The writer is a researcher at the School of Geography and Environment at the University of Oxford. He studied architecture in Homs, Syria, where he was born and raised.
It’s Sunday morning. I could only sleep for an hour and a half. I assume that many Syrians, both those inside the country and those in exile, have not slept at all tonight. With the fall of Bashar al-Assad, a new dawn is approaching for Syria. This is the point of no return.
I listen to the songs of the revolution and dream of my country, Syria. A popular song says: “Heaven, heaven, heaven.” Our homeland is heaven.” People chanted these words when the revolution began in March 2011.
The first video I saw about the liberation of Homs, my hometown, was filmed from a balcony. It showed people in cars celebrating their arrival in the city, with sounds of women zaghroutasor ululations, superimposed with the lyrics of that song; ”Heaven, heaven, heaven. Our homeland is heaven.”
I cried and my crying merged with the sound of those women. Homs’ voice had been silenced for a long time, but not today.
I think of the tears of the Syrian people, their suffering, their pain and their sadness. I cry and think of my city, ruined and destroyed, besieged and starving, bombed and bombed. I think of the people who stayed in Homs, while we lived in exile. I’m thinking about our history: a history of blood. Hundreds of thousands of people have been killed in Syria over the past 13 years. How can we make sense of our pain?
“Heaven, heaven, heaven. Our homeland is heaven.” It is a paradise from which we were forced to leave. The past should not be overly romanticized, but every person longs for the place that is familiar to them. Our homeland, Syria, is beautiful. It is rich in art and culture, with a diverse people coming from many different religions and sects.
But we were forced to abandon it. More than 6.5 million people have been displaced outside Syria since the civil war began in 2011, mainly to neighboring countries such as Türkiye, Lebanon and Jordan. But they have also gone further: to Germany, Egypt and Saudi Arabia. Nearly as many are displaced within the country, some of them multiple times as the conflict’s front lines continued to shift.
From afar I mourned my city and the beloved family I left behind. Exile felt like a dagger in the heart. It is the pain of thinking about one’s own home, without being able to return. It is a pain that sometimes sleeps and freezes; but at other times it hits with a wave of grief and sadness. The separation from my birthplace and the city I grew up in has been damaging and traumatizing.
But what a memorable night this has been. What a time to be alive. When an empire of horrors collapsed, memories passed through my mind and filled my heart.

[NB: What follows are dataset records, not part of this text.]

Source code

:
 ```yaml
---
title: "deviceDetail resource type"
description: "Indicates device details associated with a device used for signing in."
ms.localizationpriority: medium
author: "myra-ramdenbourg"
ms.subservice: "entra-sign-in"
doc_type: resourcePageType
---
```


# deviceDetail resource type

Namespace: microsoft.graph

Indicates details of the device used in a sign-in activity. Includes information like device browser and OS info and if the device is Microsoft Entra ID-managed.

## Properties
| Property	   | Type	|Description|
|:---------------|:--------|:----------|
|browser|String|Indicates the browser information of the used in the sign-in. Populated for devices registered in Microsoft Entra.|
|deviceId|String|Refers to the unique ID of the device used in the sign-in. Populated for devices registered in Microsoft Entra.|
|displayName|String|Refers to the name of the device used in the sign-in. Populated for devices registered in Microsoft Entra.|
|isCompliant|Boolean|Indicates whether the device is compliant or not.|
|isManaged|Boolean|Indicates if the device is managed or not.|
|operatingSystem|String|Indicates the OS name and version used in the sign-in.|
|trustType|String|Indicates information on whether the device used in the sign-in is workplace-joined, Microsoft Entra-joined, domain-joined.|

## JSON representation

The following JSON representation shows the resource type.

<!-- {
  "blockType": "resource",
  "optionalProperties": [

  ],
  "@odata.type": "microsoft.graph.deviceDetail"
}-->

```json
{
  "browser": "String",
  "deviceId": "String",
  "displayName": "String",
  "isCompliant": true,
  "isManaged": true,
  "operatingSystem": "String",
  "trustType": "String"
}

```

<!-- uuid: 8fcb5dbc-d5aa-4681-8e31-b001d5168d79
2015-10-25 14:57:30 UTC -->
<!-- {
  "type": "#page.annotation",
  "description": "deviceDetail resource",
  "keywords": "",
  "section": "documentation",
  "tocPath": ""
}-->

Videos have emerged of internally displaced people returning to reunite with their families. A man hugs his mother. He kneels to kiss her feet but she stops him. It is a gesture of respect and love. The scene melts the heart.
Now I think of those who died without seeing this. I think of the beautiful Fadwa Souleimane and May Skaf, two Syrian actresses and activists who died in exile in France, in 2017 and 2018, respectively. And I’m thinking about my friend Taher Al-Seba’e, who was murdered by the Syrian government in 2011. He was an architecture student marching in a peaceful protest on my street.
In a video, Skaf cries and curses Assad: “You have humiliated the people. Wherever we go, we are humiliated.” She wipes her tears with her hands. I wish I could see what is happening today.
I dream of a just and democratic future. A future where we all live with dignity and have the right to be who we are. The walls of fear have been destroyed and suddenly a new landscape of hope appears before us, one that has been so difficult to dare to imagine in recent years.
I dream that our cities and towns can be rebuilt. I dream of returning to Homs, touching the walls of my building, being at home with my family. I dream of a future without ruins and without war.
I travel to London with Syrian friends to celebrate in Trafalgar Square as history is being written in front of us. These friends are from Homs, the occupied Golan Heights, Damascus, Aleppo, As-Suwayda and Deraa. We hugged, laughed and congratulated each other. We dream of our return and think about our trips to Syria.
Last week the exile seemed endless. But now there is no more forever.